金色のゲートの前に立っていたダンブルドアは、ゆっくりと私たちの方へ歩みを進めた。
ヴォルデモートが杖を振り上げ、緑色の閃光がまた一筋、ダンブルドア目掛けて跳んだ。ダンブルドアは、くるりと一回転しマントの渦の中に消える。そして次の瞬間、ヴォルデモートの背後に現れたダンブルドアは、噴水に残った立像に向けて杖を振った。立像は一斉に動き出し、ダンブルドア以外の…その場にいるすべての人を抑え込みにかかってきた。
私も例外ではない。
ケンタウルスの立像が私を抑え込もうと跳びかかってきたので、ナイフを構える。そして、疾走してくる敵(ケンタウルス)を見つめた。抑え込もうと伸ばしてきた腕を、思いっきり断ち切った。そのまま4本の脚を一息で切断する。風船のように宙に浮いたままのケンタウルス。その身体にナイフを突き立て、容赦なく地面にたたきつけた。
……腕と脚を失い行動不能となったケンタウルス。私はケンタウルスから離れ、ダンブルドアに視線を戻した。

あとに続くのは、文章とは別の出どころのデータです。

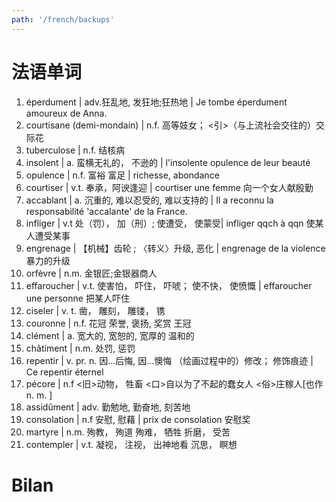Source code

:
 ```yaml
---
path: '/french/backups'
---
```


# 法语单词
01. éperdument | adv.狂乱地, 发狂地;狂热地 | Je tombe éperdument amoureux de Anna.
02. courtisane (demi-mondain) | n.f. 高等妓女； <引>（与上流社会交往的）交际花
03. tuberculose | n.f. 结核病
04. insolent | a. 蛮横无礼的， 不逊的 | l'insolente opulence de leur beauté
05. opulence | n.f. 富裕 富足 | richesse, abondance
06. courtiser | v.t. 奉承，阿谀逢迎 | courtiser une femme 向一个女人献殷勤
07. accablant | a. 沉重的, 难以忍受的, 难以支持的 | Il a reconnu la responsabilité 'accalante' de la France.
08. infliger | v.t 处（罚）， 加（刑）; 使遭受， 使蒙受| infliger qqch à qqn 使某人遭受某事
09. engrenage | 【机械】齿轮 ; 〈转义〉升级, 恶化 | engrenage de la violence 暴力的升级
10. orfèvre | n.m. 金银匠;金银器商人
11. effaroucher | v.t. 使害怕， 吓住， 吓唬； 使不快， 使愤慨 | effaroucher une personne 把某人吓住
12. ciseler | v. t. 凿， 雕刻， 雕镂， 镌
13. couronne | n.f. 花冠 荣誉, 褒扬, 奖赏 王冠
14. clément | a. 宽大的, 宽恕的, 宽厚的 温和的
15. châtiment | n.m. 处罚, 惩罚
16. repentir | v. pr. n. 因…后悔, 因…懊悔 （绘画过程中的）修改； 修饰痕迹 | Ce repentir éternel
17. pécore | n.f <旧>动物， 牲畜 <口>自以为了不起的蠢女人 <俗>庄稼人[也作 n. m. ]
18. assidûment | adv. 勤勉地, 勤奋地, 刻苦地
19. consolation | n.f 安慰, 慰藉 | prix de consolation 安慰奖
20. martyre | n.m. 殉教， 殉道 殉难， 牺牲 折磨， 受苦
21. contempler | v.t. 凝视， 注视， 出神地看 沉思， 瞑想
# Bilan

……どうやら、立像を退けられたのは、私の他には、ヴォルデモートだけだったみたいだ。
首なしの像が、ハリーを戦闘の場から遠ざける様に後ろに押しやられている。魔女の像に床に押し付けられているベラトリックスは、逃れようと暴れていた。シルバーは………この場からいなくなっていた。『姿くらまし』で逃げたのかもしれない。
ダンブルドアが、ヴォルデモートの前に進み出る。落ち着き払ったその様子は、どことなく昔ながらの友達に歩み寄るように見えた。
「今夜ここに現れたのは愚かじゃったな、トム。闇払い達が、まもなくやって来よう」
静かに告げるダンブルドア。
「その前に、俺様はいなくなる。そして貴様は死んでおるわ!」
ヴォルデモートが吐き捨てるように口にする。またしても『死の呪文』がダンブルドア目掛けて飛んだが、外れて守衛の机に当たり、机が瞬く間に炎上した。
戦闘開始だ。
ダンブルドアが杖を素早く動かした。ダンブルドアが何かヴォルデモートに呪文を放った。少し離れた位置にいる私でさえ、呪文が通り過ぎるとき髪の毛が逆立つくらい強力な呪文を。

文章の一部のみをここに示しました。